→ What you are asked to do:
What is needed is an exact copy of the lines from the one containing "In addition, and" through the last line of the entries below, both included.

**** Provided entries

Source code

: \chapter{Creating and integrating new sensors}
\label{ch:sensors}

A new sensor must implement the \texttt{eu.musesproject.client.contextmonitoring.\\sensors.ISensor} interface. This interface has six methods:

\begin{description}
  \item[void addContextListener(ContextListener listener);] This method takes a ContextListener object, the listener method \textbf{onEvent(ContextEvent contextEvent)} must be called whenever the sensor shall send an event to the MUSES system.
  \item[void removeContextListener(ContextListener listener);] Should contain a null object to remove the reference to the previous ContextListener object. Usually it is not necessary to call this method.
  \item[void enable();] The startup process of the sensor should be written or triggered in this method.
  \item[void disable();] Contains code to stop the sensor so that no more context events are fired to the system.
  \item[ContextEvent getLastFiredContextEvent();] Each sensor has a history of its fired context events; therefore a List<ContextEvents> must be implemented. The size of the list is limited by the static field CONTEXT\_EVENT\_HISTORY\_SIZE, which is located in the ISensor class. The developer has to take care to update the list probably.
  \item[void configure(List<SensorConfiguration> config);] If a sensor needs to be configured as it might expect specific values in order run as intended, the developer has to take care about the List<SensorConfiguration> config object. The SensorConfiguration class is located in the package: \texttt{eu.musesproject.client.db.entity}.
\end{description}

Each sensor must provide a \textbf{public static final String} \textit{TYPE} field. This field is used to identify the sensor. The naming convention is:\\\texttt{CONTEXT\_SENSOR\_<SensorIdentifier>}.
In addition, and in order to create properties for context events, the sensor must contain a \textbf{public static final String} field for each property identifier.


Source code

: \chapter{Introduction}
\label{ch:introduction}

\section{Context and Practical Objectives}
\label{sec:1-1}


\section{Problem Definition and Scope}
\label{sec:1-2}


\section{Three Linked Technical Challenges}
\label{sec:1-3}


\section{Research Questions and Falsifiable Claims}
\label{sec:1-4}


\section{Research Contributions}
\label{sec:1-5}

********

→ Answer to this problem:
In addition, and in order to create properties for context events, the sensor must contain a \textbf{public static final String} field for each property identifier.


Source code

: \chapter{Introduction}
\label{ch:introduction}

\section{Context and Practical Objectives}
\label{sec:1-1}


\section{Problem Definition and Scope}
\label{sec:1-2}


\section{Three Linked Technical Challenges}
\label{sec:1-3}


\section{Research Questions and Falsifiable Claims}
\label{sec:1-4}


\section{Research Contributions}
\label{sec:1-5}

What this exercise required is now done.